Einführung in die Begriffs-, Produktions- und Rezeptionsgeschichte

Von Constanze HahnRSS-Newsfeed neuer Artikel von Constanze Hahn

Der Comic stellt den wissenschaftlichen Zugang gleich auf mehreren Ebenen vor Herausforderungen. Nicht nur seine Erscheinungsform, die Schrift und Bild gleichwertig miteinander verbindet, erschwert seine Definition und Erforschung aus der Perspektive der traditionellen Literatur- und Kunstwissenschaften. Auch seine Entstehungs- und Entwicklungsgeschichte zu beschreiben zeigt sich als Herausforderung: Jeweils abhängig von der wissenschaftlichen Perspektive, können durch den disziplinären Fokus die Definition der Begriffs- bzw. Gegenstandsweite Einflüsse unterschiedlicher Kulturen, gar ganzer geschichtlicher Zeitalter in die Produktions-, Rezeptions- und Wirkungsgeschichte mit einfließen. Die Geschichte des Comic kann demnach ihren Anfang mit frühesten Beispielen von Höhlenmalerei nehmen, mit modernen europäischen Ausprägungen beginnen oder mit Comic-Formen, wie sie seit den 1890er Jahren in den USA entstanden. Aus jeder wissenschaftlichen Disziplin heraus ergibt sich eine abgewandelte Definition des Gegenstandes, so auch des Begriffes und seiner Geschichte.

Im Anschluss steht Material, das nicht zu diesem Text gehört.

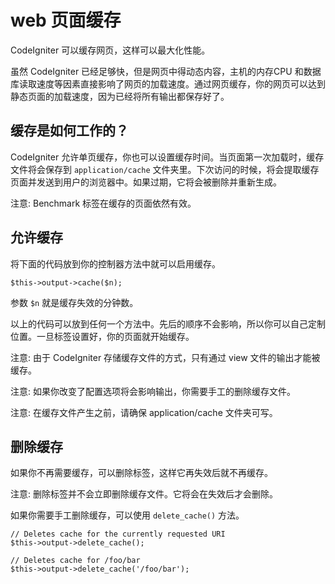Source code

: # web 页面缓存

CodeIgniter 可以缓存网页，这样可以最大化性能。

虽然 CodeIgniter 已经足够快，但是网页中得动态内容，主机的内存CPU 和数据库读取速度等因素直接影响了网页的加载速度。通过网页缓存，你的网页可以达到静态页面的加载速度，因为已经将所有输出都保存好了。

## 缓存是如何工作的？

CodeIgniter 允许单页缓存，你也可以设置缓存时间。当页面第一次加载时，缓存文件将会保存到 `application/cache` 文件夹里。下次访问的时候，将会提取缓存页面并发送到用户的浏览器中。如果过期，它将会被删除并重新生成。

注意: Benchmark 标签在缓存的页面依然有效。

## 允许缓存

将下面的代码放到你的控制器方法中就可以启用缓存。

	$this->output->cache($n);

参数 `$n` 就是缓存失效的分钟数。

以上的代码可以放到任何一个方法中。先后的顺序不会影响，所以你可以自己定制位置。一旦标签设置好，你的页面就开始缓存。

注意: 由于 CodeIgniter 存储缓存文件的方式，只有通过 view 文件的输出才能被缓存。

注意: 如果你改变了配置选项将会影响输出，你需要手工的删除缓存文件。

注意: 在缓存文件产生之前，请确保 application/cache 文件夹可写。

## 删除缓存

如果你不再需要缓存，可以删除标签，这样它再失效后就不再缓存。

注意: 删除标签并不会立即删除缓存文件。它将会在失效后才会删除。

如果你需要手工删除缓存，可以使用 `delete_cache()` 方法。

	// Deletes cache for the currently requested URI
	$this->output->delete_cache();

	// Deletes cache for /foo/bar
	$this->output->delete_cache('/foo/bar');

Der Comic-Forscher und Autor Martin Schüwer spricht in seinem Band über das Erzählen im Comic von den Schwierigkeiten, die eine zu eng oder zu weit gefasste Definition mit sich bringen. Er stellt der Gefahr einer zu hohen Exklusivität die einer zu großen Inklusivität gegenüber und plädiert für einen Mittelweg. Schüwer stellt die Positionen großer Comic-Theoretiker einander gegenüber: Der Zeichner, Autor und Theoretiker Scott McCloud fasst jegliche Ausprägung, von Bildergeschichten (der Text wird von Bildern begleitet und illustriert) über sequentielle Erzählungen aus Bild und Text (Geschichten, die durch die Kombination beider Elemente erzählen) bis hin zu in Bildern dargestellten Anleitungen (z. B. solchen, die das Verhalten im Notfall an Bord eines Flugzeuges illustrieren) unter den Begriff Comic. McCloud beschreibt als Mindestvoraussetzung das Vorhandensein von zwei aufeinander folgenden ‚Panels‘, wobei kein besonderer Wert auf die erzählerische Funktionalisierung der Bildfolge gelegt wird. Als Vertreter einer engen Begriffsdefinition führt Schüwer den Comic- und Cartoon-Forscher Maurice Horn an, der unter anderem die Integration von Schrift sowie die massenmediale Verbreitung eines Werkes als notwendige Merkmale des Comic festzusetzen fordert. Wenn aber die Interaktion von Schrift und Bild im Mittelpunkt der Analyse des Gegenstandes steht, gerät außer Acht, dass es auch Comics ohne Worte gibt, die ihre Geschichten nur über die Abfolge von Bildern erzählen. Andere Werke, denen keine übermäßige Verbreitung zuteil geworden ist, spricht Horn jegliche Bedeutung im kulturellen und künstlerischen Kanon des Comic ab. Vor dem Hintergrund dieser Überlegungen gilt es, so Martin Schüwer, Kategorien zu entwickeln, die eine wissenschaftliche Beschäftigung auf einer disziplinübergreifenden Grundlage möglich machen.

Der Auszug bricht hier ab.